Step 2. Get serious about the problem
Find a practical solution to my problem. Maybe not being a team leader could do the trick. I’ve suggested that to my superiors, and it seems they are on board. I no longer will be a direct team leader, which does not mean in any way that I will have less work. It means that I will do more quality work and delegate the things that are draining my energy. I had such luck to have a wonderful person in my team who wanted to be a team leader and has all the right skills. After making sure that I’m not throwing a hot potato to someone else, I’ve asked what she thinks about being a team lead. She said that it’s an excellent opportunity for her, and she is more than glad to take on this responsibility. Win, win, I love these kinds of problem-solving.
Step 3. Step away for a moment, disconnect
Get a vacation to get on track with my little dream.
I need to nurture it, to believe in it. For me, any new journey feels like this moment.
I’m on a three-week vacation, somewhere in Sibiu right now, a gorgeous city from Romania. It’s 09:35 while I’m writing this, and I’m leaving this Airbnb place at 10:00 to get breakfast, then I’m heading to Alba Iulia, another beautiful city. I’m hoping to get some peace and inspiration for my burnout mind. Because of Covid, I didn’t take half of the vacation days from 2020, so I can now squeeze in a more extended vacation which I have to tell you, it’s so helpful for my mind, body, and soul.
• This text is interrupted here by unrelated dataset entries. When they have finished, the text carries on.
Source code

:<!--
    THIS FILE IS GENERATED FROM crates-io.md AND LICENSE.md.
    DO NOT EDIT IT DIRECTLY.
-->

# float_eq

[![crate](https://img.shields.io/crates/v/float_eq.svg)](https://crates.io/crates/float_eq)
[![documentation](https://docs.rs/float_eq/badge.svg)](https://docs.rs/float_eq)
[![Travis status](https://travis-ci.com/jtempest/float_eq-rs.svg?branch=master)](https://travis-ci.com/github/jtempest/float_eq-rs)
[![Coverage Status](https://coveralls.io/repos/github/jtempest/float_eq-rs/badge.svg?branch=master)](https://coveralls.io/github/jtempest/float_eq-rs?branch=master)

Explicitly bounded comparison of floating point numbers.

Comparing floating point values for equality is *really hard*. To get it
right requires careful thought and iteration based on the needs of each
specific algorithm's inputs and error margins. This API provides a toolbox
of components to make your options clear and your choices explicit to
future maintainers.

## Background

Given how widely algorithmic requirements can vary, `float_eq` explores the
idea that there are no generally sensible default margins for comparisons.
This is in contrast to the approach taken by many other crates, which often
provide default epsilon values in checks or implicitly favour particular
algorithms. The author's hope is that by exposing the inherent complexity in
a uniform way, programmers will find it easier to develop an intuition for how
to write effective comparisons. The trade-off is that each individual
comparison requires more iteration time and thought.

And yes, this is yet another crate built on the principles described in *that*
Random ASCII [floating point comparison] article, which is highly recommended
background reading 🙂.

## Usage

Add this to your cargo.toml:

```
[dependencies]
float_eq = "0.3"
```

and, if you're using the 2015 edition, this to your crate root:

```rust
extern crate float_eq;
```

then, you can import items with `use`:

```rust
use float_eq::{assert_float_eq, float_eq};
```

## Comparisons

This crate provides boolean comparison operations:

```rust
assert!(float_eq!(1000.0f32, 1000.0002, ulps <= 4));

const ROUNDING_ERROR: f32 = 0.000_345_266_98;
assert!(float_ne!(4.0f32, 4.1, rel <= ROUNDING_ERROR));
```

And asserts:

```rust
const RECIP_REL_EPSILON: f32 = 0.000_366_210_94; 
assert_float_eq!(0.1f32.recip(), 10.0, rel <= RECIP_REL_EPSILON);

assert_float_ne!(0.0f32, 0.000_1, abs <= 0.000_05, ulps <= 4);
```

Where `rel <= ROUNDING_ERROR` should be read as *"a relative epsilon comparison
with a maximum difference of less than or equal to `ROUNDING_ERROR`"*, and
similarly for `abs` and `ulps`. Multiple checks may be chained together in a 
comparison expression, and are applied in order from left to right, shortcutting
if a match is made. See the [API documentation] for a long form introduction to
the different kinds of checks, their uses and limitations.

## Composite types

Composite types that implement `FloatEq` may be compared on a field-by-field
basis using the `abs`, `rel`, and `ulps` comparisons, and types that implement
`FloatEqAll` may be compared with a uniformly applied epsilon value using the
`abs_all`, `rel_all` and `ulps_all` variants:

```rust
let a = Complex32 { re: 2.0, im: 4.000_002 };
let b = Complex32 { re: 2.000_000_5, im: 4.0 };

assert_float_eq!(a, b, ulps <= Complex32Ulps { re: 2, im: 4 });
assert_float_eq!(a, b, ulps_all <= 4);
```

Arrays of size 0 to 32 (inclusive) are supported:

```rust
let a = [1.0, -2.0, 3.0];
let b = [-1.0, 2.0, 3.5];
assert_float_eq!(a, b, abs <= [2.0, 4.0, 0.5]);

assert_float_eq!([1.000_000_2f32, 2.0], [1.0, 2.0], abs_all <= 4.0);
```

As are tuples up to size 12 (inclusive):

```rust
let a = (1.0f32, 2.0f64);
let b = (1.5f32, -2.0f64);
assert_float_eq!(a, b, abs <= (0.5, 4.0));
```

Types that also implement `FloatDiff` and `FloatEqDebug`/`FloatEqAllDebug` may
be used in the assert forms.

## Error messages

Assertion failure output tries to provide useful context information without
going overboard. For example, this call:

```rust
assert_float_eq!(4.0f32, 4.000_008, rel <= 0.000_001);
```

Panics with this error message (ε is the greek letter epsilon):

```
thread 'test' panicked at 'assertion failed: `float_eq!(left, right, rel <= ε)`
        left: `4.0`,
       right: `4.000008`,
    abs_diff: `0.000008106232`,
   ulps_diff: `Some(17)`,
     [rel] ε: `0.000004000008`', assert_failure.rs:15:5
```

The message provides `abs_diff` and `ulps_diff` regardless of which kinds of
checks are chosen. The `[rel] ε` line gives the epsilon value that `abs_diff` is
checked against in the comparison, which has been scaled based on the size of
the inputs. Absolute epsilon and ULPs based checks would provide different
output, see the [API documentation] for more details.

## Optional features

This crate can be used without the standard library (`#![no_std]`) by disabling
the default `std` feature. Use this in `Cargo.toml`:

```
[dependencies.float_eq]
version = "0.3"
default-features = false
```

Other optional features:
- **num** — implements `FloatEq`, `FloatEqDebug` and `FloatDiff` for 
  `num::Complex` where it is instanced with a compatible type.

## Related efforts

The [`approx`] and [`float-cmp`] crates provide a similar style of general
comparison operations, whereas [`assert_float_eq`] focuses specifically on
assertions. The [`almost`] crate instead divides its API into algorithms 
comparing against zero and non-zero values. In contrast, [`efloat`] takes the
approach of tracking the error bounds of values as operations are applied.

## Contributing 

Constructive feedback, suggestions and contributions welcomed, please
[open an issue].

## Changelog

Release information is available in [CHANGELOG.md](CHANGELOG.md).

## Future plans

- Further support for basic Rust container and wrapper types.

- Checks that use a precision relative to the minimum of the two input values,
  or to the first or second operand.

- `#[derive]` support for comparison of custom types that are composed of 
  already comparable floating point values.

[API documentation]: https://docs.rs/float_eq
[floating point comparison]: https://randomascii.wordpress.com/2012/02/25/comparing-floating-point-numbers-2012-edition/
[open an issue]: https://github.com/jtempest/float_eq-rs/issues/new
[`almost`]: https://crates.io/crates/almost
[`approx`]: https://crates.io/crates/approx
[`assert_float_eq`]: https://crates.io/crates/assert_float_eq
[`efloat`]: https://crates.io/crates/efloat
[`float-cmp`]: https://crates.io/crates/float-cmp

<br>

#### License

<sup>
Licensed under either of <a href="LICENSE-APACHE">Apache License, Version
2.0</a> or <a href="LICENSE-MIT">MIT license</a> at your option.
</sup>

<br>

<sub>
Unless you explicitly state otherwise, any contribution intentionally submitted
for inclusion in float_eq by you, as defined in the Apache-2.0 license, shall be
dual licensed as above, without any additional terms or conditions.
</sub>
Not sure about the body because I’m eating a little bit of junk food these days, which I don’t usually do because of the gym and other crazy thoughts.
I will get back with new forces and a better plan to preserve my energy and keep pursuing my dreams. I don’t yet have it, but It has something to do with,
Sell your knowledge and experience, not your time.
I hope this article will help you in some way. We are all full of doubts and fears. I think we all have a great list of excuses, no matter the subject. We should figure out our problems and try to fix them with the knowledge we have. Don’t just wait to have more time one of these days; no one will give you the time. It’s your responsibility to manage it. Find ways to preserve your energy, and don’t strive to be busier. You do not impress anyone with how many things you have to do, even if you may consider yourself quite important.
Time is not the problem; losing energy on stupid things is one of our greatest enemies.
Keep trying to improve without comparing yourself with someone else.
Have a great day!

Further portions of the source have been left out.